Your response should be every line from the entries that includes the string "here".

(Data excerpts)
——

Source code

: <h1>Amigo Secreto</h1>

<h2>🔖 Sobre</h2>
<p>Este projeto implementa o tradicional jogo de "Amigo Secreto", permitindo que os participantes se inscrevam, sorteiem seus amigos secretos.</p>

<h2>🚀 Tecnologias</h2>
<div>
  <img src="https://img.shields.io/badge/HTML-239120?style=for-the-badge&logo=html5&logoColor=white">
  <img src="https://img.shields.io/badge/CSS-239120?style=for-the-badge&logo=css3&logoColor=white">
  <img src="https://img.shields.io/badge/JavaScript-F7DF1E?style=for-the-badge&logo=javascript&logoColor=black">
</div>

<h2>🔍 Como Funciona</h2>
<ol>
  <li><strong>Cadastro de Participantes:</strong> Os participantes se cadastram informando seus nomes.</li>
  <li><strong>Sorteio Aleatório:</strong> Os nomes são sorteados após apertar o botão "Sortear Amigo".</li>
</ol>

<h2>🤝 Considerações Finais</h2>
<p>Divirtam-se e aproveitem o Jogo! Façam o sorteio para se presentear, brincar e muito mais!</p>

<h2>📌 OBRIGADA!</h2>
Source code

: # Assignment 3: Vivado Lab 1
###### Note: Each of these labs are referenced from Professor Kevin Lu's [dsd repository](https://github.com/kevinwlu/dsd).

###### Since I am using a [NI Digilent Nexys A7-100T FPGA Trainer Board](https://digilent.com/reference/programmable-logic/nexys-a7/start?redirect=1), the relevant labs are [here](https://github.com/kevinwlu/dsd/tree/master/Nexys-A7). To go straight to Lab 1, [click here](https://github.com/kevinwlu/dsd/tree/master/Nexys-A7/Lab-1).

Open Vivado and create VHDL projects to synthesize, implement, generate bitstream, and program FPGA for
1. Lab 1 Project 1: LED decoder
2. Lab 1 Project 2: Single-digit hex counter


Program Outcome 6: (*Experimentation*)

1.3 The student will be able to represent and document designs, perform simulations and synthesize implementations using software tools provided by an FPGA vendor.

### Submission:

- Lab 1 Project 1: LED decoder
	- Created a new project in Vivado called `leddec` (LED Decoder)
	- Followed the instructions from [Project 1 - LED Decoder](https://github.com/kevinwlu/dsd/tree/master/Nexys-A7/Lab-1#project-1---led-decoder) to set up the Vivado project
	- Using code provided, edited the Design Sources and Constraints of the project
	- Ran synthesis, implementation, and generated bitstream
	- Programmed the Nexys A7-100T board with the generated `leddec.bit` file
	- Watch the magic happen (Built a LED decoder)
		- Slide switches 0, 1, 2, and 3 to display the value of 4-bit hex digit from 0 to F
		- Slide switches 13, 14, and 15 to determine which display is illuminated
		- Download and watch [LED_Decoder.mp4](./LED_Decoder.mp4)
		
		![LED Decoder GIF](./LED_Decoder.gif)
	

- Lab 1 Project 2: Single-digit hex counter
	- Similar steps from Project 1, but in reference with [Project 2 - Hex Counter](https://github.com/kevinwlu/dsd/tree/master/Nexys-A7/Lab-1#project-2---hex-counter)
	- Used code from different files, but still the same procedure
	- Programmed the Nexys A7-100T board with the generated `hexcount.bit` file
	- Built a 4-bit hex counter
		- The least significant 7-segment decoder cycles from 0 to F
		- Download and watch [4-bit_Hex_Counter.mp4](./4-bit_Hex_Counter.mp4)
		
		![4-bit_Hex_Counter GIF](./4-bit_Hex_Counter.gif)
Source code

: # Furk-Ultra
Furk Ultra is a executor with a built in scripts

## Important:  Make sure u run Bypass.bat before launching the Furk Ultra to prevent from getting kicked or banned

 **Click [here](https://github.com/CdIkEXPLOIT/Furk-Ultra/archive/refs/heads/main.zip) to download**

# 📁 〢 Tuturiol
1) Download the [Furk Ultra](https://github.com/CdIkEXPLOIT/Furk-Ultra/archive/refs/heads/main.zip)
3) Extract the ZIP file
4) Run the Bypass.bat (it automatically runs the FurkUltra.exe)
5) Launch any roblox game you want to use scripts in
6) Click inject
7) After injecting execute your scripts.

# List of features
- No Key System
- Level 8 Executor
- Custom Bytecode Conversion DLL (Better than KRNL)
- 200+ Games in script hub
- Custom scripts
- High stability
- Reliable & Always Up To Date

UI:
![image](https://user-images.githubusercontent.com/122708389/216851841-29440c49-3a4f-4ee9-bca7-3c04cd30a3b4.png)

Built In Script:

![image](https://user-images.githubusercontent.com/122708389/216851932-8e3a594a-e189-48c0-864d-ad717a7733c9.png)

——

[Exercise solution]
###### Since I am using a [NI Digilent Nexys A7-100T FPGA Trainer Board](https://digilent.com/reference/programmable-logic/nexys-a7/start?redirect=1), the relevant labs are [here](https://github.com/kevinwlu/dsd/tree/master/Nexys-A7). To go straight to Lab 1, [click here](https://github.com/kevinwlu/dsd/tree/master/Nexys-A7/Lab-1).
 **Click [here](https://github.com/CdIkEXPLOIT/Furk-Ultra/archive/refs/heads/main.zip) to download**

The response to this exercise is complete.